Link the coordinate system of the EEG cap sensor to that of a standard structural MRI image by landmark-based co-registration. In SPM, click on Batch, then SPM, M/EEG, source reconstruction, and Head model specification. Next, perform forward computation to calculate the effect of each dipole on the cortical mesh imposed on the EEG sensors.
Under the same Batch Editor, click on SPM, then M/EEG, Source reconstruction, and Source inversion. To perform the inverse reconstruction, use the greedy-search-based multiple sparse priors algorithm in the third step. Choose MSP/GS for the Inversion type in the Source Inversion window.
Determine the difference between conditions using general linear modeling in SPM. After setting the significance level to P 0.05, under Batch Editor, click on SPM, then Stats and Factorial design specification. To process and analyze the ECG data, use physiological and data processing software.
To calculate the mean scores for each condition in EEGLAB, click on on Tools followed by FMRIB Tools and Detect QRS events. For behavioral assessment analysis, ask the participants to rate their belief in the efficacy of chanting the subject's name on a one to nine scale, where one is considered the weakest, and nine, the strongest. Results for participants'belief in chanting revealed an average score of 8.16 for Amitabha Buddha, 3.26 for Santa Claus, and 1.95 for the blank control condition.
The representative channel of the parietal lobe demonstrated that the chanting conditions had different effects on the early and late processing of neutral and negative pictures, showing the time window of N1 and LPP, respectively. The ERP results showed an increased N1 while viewing the fearful pictures in the three chanting conditions. The negative images induced stronger central brain activities than neutral images, and the increases are comparable in the three conditions.
The ERP also demonstrated an increased LPP in the nonreligious chanting and no chanting conditions. However, the LPP induced by fearful pictures is barely visible when the participants chant Amitabha Buddha's name.
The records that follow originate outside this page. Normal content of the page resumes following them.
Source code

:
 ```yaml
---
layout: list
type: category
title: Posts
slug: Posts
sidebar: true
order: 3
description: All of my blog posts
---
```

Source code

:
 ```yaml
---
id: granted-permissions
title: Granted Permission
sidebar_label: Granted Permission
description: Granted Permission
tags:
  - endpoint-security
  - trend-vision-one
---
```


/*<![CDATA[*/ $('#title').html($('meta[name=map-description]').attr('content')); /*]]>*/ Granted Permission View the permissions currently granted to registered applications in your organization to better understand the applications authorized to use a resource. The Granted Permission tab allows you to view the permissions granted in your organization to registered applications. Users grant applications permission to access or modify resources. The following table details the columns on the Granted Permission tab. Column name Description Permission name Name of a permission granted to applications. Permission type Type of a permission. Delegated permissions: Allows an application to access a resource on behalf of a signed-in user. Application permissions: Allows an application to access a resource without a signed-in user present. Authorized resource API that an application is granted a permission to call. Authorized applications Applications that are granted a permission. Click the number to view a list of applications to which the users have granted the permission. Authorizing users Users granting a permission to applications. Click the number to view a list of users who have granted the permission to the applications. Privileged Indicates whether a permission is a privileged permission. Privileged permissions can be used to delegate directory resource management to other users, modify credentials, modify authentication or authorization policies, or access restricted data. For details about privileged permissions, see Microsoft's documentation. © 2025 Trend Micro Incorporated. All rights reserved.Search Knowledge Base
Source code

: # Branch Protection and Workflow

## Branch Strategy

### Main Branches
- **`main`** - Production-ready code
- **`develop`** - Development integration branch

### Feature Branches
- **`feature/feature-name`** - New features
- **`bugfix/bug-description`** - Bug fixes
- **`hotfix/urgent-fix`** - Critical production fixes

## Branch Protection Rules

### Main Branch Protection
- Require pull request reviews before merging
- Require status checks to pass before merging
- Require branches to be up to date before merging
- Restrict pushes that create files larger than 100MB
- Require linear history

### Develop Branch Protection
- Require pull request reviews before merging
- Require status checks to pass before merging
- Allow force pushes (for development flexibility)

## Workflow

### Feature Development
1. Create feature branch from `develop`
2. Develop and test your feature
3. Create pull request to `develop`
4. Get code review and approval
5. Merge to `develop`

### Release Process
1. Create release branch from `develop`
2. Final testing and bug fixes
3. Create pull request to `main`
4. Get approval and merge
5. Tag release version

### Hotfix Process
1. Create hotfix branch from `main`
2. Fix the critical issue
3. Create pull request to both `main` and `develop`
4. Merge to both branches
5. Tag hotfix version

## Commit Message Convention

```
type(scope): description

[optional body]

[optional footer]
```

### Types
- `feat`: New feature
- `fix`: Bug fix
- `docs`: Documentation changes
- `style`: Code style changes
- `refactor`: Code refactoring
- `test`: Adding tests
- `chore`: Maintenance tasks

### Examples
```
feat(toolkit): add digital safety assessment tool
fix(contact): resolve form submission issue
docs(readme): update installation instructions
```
A region-of-interest analysis revealed that the differences in the N1 component were similar across the three conditions.
However, the difference in the LPP component is much smaller in the religious chanting condition than in the non-religious chanting condition and the silent viewing condition. Source analysis revealed that when compared with neutral pictures, negative pictures induced more parietal activation in the non-religious chanting condition and no chanting condition. In contrast, this negative picture-induced activation largely disappears in the religious chanting condition.
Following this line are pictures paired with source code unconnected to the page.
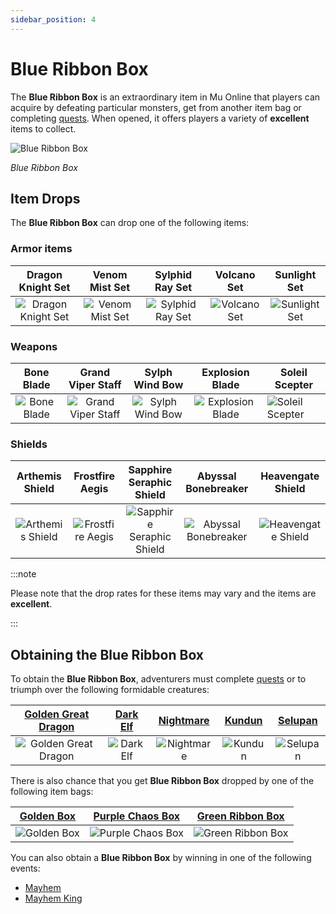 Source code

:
 ```yaml
---
sidebar_position: 4
---
```


# Blue Ribbon Box

The **Blue Ribbon Box** is an extraordinary item in Mu Online that players can acquire by defeating particular monsters, get from another item bag or completing [quests](/gameplay-systems/quest-system). When opened, it offers players a variety of **excellent** items to collect.

![Blue Ribbon Box](/img/items/item-bags/box-of-blue-ribbon.png)

_Blue Ribbon Box_

## Item Drops

The **Blue Ribbon Box** can drop one of the following items:

### Armor items

|                      Dragon Knight Set                       |                     Venom Mist Set                     |                     Sylphid Ray Set                      |                   Volcano Set                    |                    Sunlight Set                    |
| :----------------------------------------------------------: | :----------------------------------------------------: | :------------------------------------------------------: | :----------------------------------------------: | :------------------------------------------------: |
| ![Dragon Knight Set](/img/items/armors/dk/dragon-knight.png) | ![Venom Mist Set](/img/items/armors/dw/venom-mist.png) | ![Sylphid Ray Set](/img/items/armors/fe/sylphid-ray.png) | ![Volcano Set](/img/items/armors/mg/volcano.png) | ![Sunlight Set](/img/items/armors/dl/sunlight.png) |

### Weapons

|                   Bone Blade                    |                       Grand Viper Staff                       |                    Sylph Wind Bow                     |                      Explosion Blade                      | Soleil Scepter                                            |
| :---------------------------------------------: | :-----------------------------------------------------------: | :---------------------------------------------------: | :-------------------------------------------------------: | --------------------------------------------------------- |
| ![Bone Blade](/img/items/swords/bone-blade.png) | ![Grand Viper Staff](/img/items/staffs/grand-viper-staff.png) | ![Sylph Wind Bow](/img/items/bows/sylph-wind-bow.png) | ![Explosion Blade](/img/items/swords/explosion-blade.png) | ![Soleil Scepter](/img/items/scepters/soleil-scepter.png) |

### Shields

|                      Arthemis Shield                       |                      Frostfire Aegis                       |                           Sapphire Seraphic Shield                           |                        Abyssal Bonebreaker                         |                       Heavengate Shield                        |
| :--------------------------------------------------------: | :--------------------------------------------------------: | :--------------------------------------------------------------------------: | :----------------------------------------------------------------: | :------------------------------------------------------------: |
| ![Arthemis Shield](/img/items/shields/arthemis-shield.png) | ![Frostfire Aegis](/img/items/shields/frostfire-aegis.png) | ![Sapphire Seraphic Shield](/img/items/shields/sapphire-seraphic-shield.png) | ![Abyssal Bonebreaker](/img/items/shields/abyssal-bonebreaker.png) | ![Heavengate Shield](/img/items/shields/heavengate-shield.png) |

:::note

Please note that the drop rates for these items may vary and the items are **excellent**.

:::

## Obtaining the Blue Ribbon Box

To obtain the **Blue Ribbon Box**, adventurers must complete [quests](/gameplay-systems/quest-system) or to triumph over the following formidable creatures:

|    [Golden Great Dragon](/special-monsters/invasions/golden-great-dragon)    | [Dark Elf](/special-monsters/event-exclusive/dark-elf) |     [Nightmare](/special-monsters/bosses/nightmare)      | [Kundun](/special-monsters/bosses/kundun)  |     [Selupan](/special-monsters/bosses/selupan)      |
| :--------------------------------------------------------------------------: | :----------------------------------------------------: | :------------------------------------------------------: | :----------------------------------------: | :--------------------------------------------------: |
| ![Golden Great Dragon](/img/monsters/special/golden/golden-great-dragon.jpg) | ![Dark Elf](/img/monsters/special/others/dark-elf.jpg) | ![Nightmare](/img/monsters/special/bosses/nightmare.jpg) | ![Kundun](/img/monsters/kalima/kundun.jpg) | ![Selupan](/img/monsters/special/bosses/selupan.jpg) |

There is also chance that you get **Blue Ribbon Box** dropped by one of the following item bags:

|   [Golden Box](/items/item-bags/misc/golden-box)   |   [Purple Chaos Box](/items/item-bags/misc/purple-chaos-box)   |     [Green Ribbon Box](/items/item-bags/exc/green-ribbon-box)     |
| :------------------------------------------------: | :------------------------------------------------------------: | :---------------------------------------------------------------: |
| ![Golden Box](/img/items/item-bags/golden-box.png) | ![Purple Chaos Box](/img/items/item-bags/purple-chaos-box.png) | ![Green Ribbon Box](/img/items/item-bags/box-of-green-ribbon.png) |

You can also obtain a **Blue Ribbon Box** by winning in one of the following events:

- [Mayhem](/events/combat-events/mayhem)
- [Mayhem King](/events/combat-events/mayhem-king)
A significant change in the heart rate was detected between the fearful and neutral pictures in the non-religious and no chanting conditions. However, no such difference was found in the religious chanting condition. This same protocol can also be used in functional neuroimaging studies to reveal more specifically the brain regions involved in religious chanting.
This study demonstrates a method for examining how repetitive religious chanting and other similar practice can influence neurophysiological response and reduce suffering induced by a negative stimuli.
The present event-related potential (ERP) study provides a unique protocol for investigating how religious chanting can modulate negative emotions. The results demonstrate that the late positive potential (LPP) is a robust neurophysiological response to negative emotional stimuli and can be effectively modulated by repetitive religious chanting.